Nick approvingly calls Sabrina a rebel, and to her credit, she clearly states that she has a boyfriend. And here things get very interesting, because Nick is all, “Yes, but you also have two natures. You go to two schools. Why not date two guys? I’m down with sharing.” WHY NOT, INDEED, SABRINA. This is the future liberals want! Sabrina’s eyes do a cartoon-pop out of her head. She’s not not interested.
Alas, we must leave this crackling chemistry behind because it’s time to perform an illegal exorcism. (Not before Sabrina threatens her Aunt Z with an “If I can’t get help from the Church of Night, I’ll get help from the Catholic Church down the road!” I love it.)
Wardwell informs the aunts that Edward wrote a rite so witches could perform exorcisms. Aunt Hilda is down, because she’s already been excommunicated and is thus completely out of fucks to give. Aunt Z tries to sit this round out but her concern for Sabrina’s safety wins the day, as you knew it would. There’s wind and flashing lights and a lot of shouting “SISTERS, INTERCEDE ON OUR BEHALF,” and also some boldface names getting outed as witches here — hey, Anne Boleyn!
The demon is this gross, bloody, slug-looking thing that will be slithering back to hell. Sabrina will be heading back home and staying there, since she’s grounded. “A mortal punishment for interfering in mortal affairs,” Aunt Zelda tells her. Witch Wardwell has succeeded in winning Sabrina’s trust, which should have us all very nervous. (Also she murdered Uncle Jesse and made it look like he died of natural, demon-adjacent heart failure.)

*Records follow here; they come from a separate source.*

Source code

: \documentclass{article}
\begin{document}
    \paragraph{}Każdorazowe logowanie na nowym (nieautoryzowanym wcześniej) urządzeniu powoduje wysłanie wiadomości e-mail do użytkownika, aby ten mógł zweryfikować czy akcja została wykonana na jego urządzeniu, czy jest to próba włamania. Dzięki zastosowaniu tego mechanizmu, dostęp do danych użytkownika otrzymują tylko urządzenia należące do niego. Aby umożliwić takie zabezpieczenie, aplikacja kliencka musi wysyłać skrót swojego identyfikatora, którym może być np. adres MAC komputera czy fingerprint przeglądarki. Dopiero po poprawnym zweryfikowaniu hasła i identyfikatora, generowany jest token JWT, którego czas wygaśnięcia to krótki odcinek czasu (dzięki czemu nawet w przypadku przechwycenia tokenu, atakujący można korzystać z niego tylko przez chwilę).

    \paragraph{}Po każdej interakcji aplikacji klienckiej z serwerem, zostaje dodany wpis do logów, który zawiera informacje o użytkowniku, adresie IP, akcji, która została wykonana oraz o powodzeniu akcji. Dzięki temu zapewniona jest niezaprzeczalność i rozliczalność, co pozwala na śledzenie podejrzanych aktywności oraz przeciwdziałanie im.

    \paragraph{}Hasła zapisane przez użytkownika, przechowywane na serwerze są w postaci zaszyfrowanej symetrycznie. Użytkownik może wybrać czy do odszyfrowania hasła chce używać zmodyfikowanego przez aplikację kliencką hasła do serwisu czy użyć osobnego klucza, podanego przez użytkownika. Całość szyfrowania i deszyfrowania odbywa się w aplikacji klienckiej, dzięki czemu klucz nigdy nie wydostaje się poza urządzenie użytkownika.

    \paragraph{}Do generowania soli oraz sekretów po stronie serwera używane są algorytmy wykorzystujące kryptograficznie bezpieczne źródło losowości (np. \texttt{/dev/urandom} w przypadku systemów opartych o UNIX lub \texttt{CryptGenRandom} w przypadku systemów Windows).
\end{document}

And Aunts Z and H avoid brutal punishment from Father Blackwood by lording over him the fact that Zelda, the midwife, is the only one who can assure him that his wife, Constance, will safely deliver the twins with which she’s pregnant.
Sabrina is still feeling like a failure. “How am I ever going to outwit the Dark Lord?” she asks, and I think: Good Satan, Sabrina, stop telling everyone your master plan!
Ongoing mysteries: Witches have to be pregnant for thirteen months?! What’s going to happen with Luke and Ambrose now that Hilda spiked Luke’s coffee with a little love potion? What does the apocalyptic prophecy say?